• **TASK PROMPT**: Copy out the entries below exactly as they stand, but only from the line containing "### 1. 정기 업데이트" through the line containing "Biz Eyes 개발팀".

• **DATA SHOWN**:
== Segment start ==

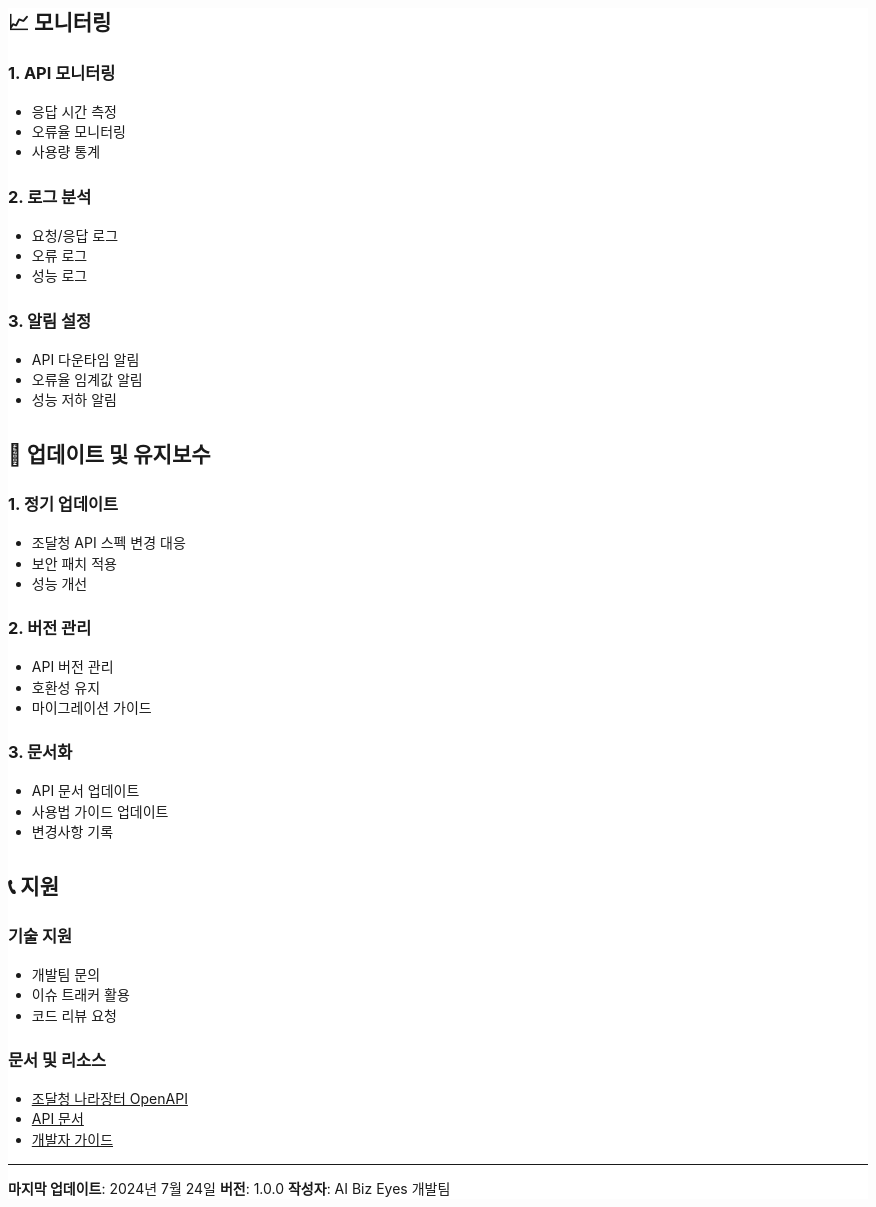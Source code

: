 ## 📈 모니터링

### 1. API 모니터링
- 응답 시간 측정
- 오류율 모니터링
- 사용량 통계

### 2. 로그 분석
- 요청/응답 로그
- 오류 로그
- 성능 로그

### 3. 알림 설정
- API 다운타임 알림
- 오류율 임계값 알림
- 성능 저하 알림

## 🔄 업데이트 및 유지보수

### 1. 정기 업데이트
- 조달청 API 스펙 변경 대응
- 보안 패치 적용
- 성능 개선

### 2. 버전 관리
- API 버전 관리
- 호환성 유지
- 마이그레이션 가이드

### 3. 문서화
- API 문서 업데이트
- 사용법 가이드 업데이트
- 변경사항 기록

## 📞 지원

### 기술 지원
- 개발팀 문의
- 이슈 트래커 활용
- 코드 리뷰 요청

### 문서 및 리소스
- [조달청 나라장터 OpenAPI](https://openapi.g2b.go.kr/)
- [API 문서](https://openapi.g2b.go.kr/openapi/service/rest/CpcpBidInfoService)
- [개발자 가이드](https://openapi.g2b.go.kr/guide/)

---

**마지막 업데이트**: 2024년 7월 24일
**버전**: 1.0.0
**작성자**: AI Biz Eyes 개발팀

== Segment end ==
== Segment start ==

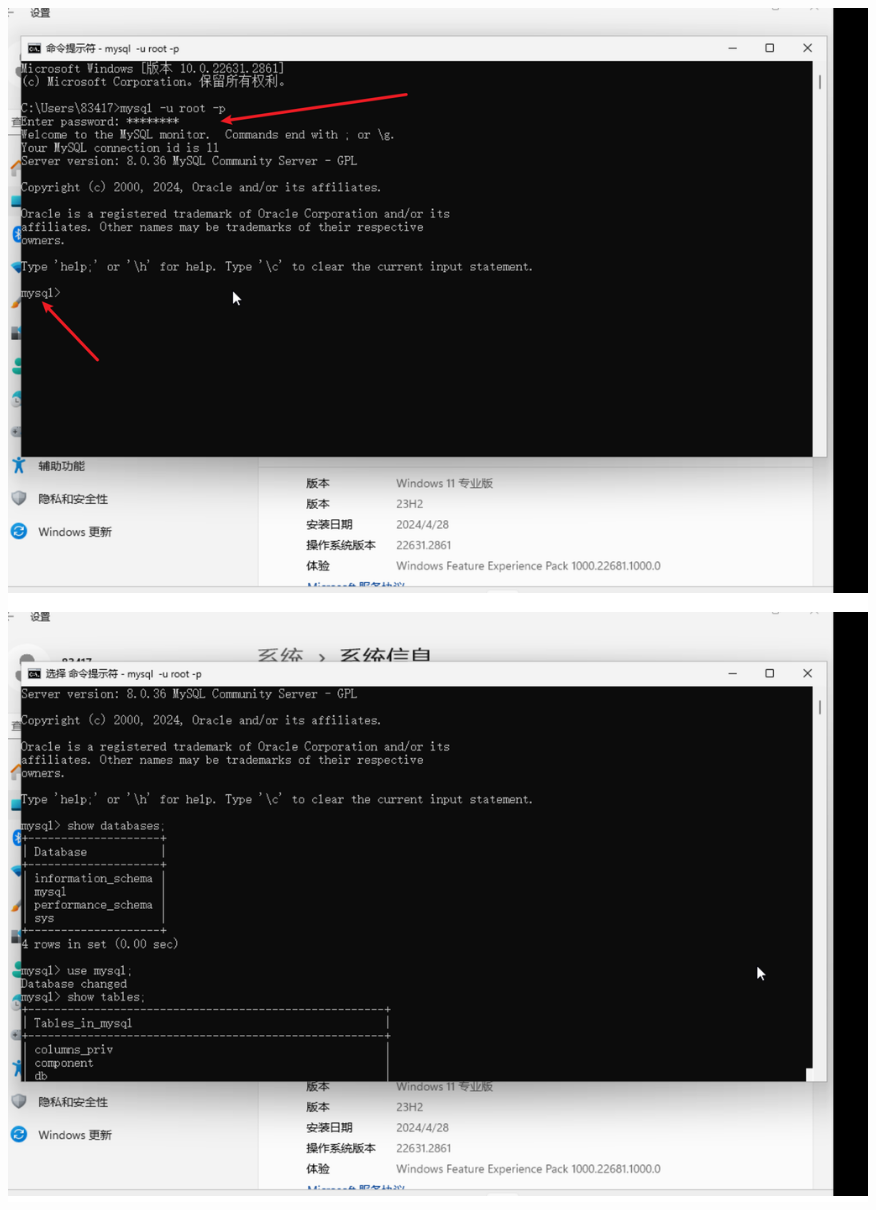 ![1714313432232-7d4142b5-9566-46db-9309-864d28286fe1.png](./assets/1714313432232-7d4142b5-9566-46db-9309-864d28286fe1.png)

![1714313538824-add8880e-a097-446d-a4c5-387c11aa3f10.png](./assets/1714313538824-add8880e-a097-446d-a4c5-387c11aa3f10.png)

== Segment end ==

• **RESPONSE BOX**:
### 1. 정기 업데이트
- 조달청 API 스펙 변경 대응
- 보안 패치 적용
- 성능 개선

### 2. 버전 관리
- API 버전 관리
- 호환성 유지
- 마이그레이션 가이드

### 3. 문서화
- API 문서 업데이트
- 사용법 가이드 업데이트
- 변경사항 기록

## 📞 지원

### 기술 지원
- 개발팀 문의
- 이슈 트래커 활용
- 코드 리뷰 요청

### 문서 및 리소스
- [조달청 나라장터 OpenAPI](https://openapi.g2b.go.kr/)
- [API 문서](https://openapi.g2b.go.kr/openapi/service/rest/CpcpBidInfoService)
- [개발자 가이드](https://openapi.g2b.go.kr/guide/)

---

**마지막 업데이트**: 2024년 7월 24일
**버전**: 1.0.0
**작성자**: AI Biz Eyes 개발팀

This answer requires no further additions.